***** DATASET RECORDS
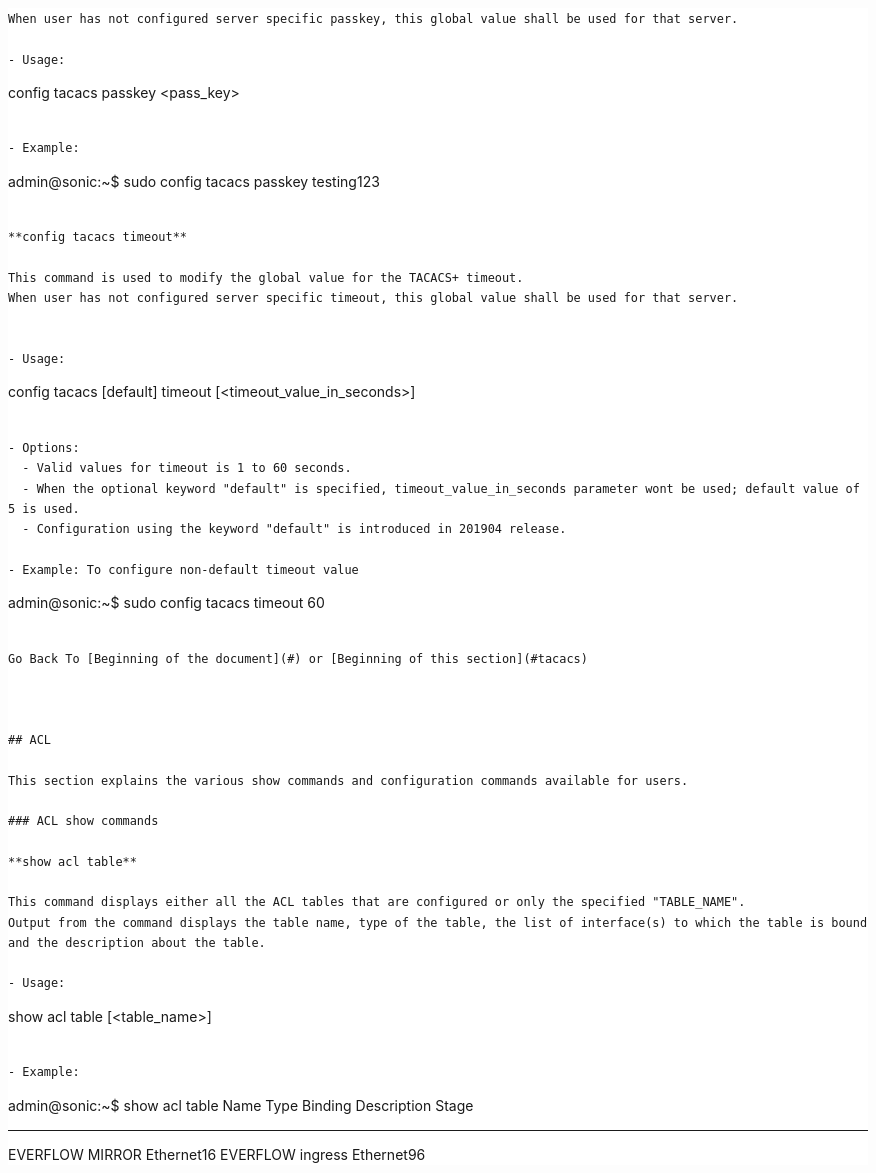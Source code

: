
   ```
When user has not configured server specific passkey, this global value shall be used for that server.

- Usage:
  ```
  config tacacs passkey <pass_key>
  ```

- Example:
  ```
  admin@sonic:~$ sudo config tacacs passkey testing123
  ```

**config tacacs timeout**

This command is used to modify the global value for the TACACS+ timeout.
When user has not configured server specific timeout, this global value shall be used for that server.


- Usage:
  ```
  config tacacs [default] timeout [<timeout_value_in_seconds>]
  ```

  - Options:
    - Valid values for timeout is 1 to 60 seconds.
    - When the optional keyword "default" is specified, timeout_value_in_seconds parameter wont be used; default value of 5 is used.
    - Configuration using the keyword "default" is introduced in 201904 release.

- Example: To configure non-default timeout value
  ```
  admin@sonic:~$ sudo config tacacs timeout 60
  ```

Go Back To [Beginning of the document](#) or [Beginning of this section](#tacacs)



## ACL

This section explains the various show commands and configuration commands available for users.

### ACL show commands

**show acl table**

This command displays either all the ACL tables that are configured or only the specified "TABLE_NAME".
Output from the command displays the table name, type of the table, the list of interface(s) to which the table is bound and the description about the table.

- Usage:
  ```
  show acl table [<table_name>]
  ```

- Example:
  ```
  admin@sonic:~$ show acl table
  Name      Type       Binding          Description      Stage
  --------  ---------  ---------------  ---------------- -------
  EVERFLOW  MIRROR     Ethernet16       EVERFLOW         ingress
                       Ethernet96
**********
***** DATASET RECORDS
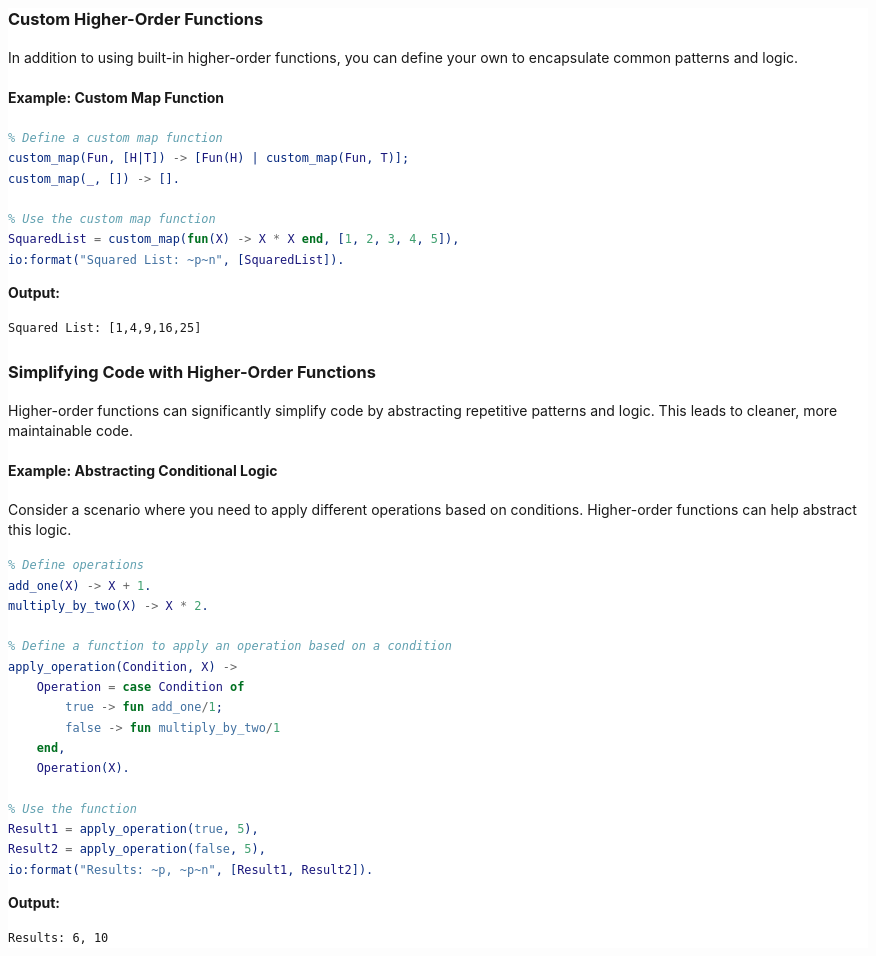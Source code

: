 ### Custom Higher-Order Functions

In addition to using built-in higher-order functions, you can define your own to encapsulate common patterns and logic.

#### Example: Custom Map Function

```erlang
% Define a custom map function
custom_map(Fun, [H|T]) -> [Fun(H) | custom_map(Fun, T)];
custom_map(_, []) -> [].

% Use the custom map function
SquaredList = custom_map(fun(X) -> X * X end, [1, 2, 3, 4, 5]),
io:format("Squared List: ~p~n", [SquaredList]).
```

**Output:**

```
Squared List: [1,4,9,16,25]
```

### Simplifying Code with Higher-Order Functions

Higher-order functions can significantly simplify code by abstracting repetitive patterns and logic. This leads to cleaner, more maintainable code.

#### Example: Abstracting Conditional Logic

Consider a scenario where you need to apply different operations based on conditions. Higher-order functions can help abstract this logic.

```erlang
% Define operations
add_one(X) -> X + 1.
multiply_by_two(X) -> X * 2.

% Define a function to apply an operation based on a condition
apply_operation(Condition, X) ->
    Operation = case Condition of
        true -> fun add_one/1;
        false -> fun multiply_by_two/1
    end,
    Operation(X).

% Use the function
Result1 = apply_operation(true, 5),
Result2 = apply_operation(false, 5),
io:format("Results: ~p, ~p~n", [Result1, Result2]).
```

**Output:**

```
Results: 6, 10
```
**********
■ EXERCISE DETAILS ■
Search the records for the word "server". Copy every line that has it.

■ COMPLETED TASK ■
When user has not configured server specific passkey, this global value shall be used for that server.
When user has not configured server specific timeout, this global value shall be used for that server.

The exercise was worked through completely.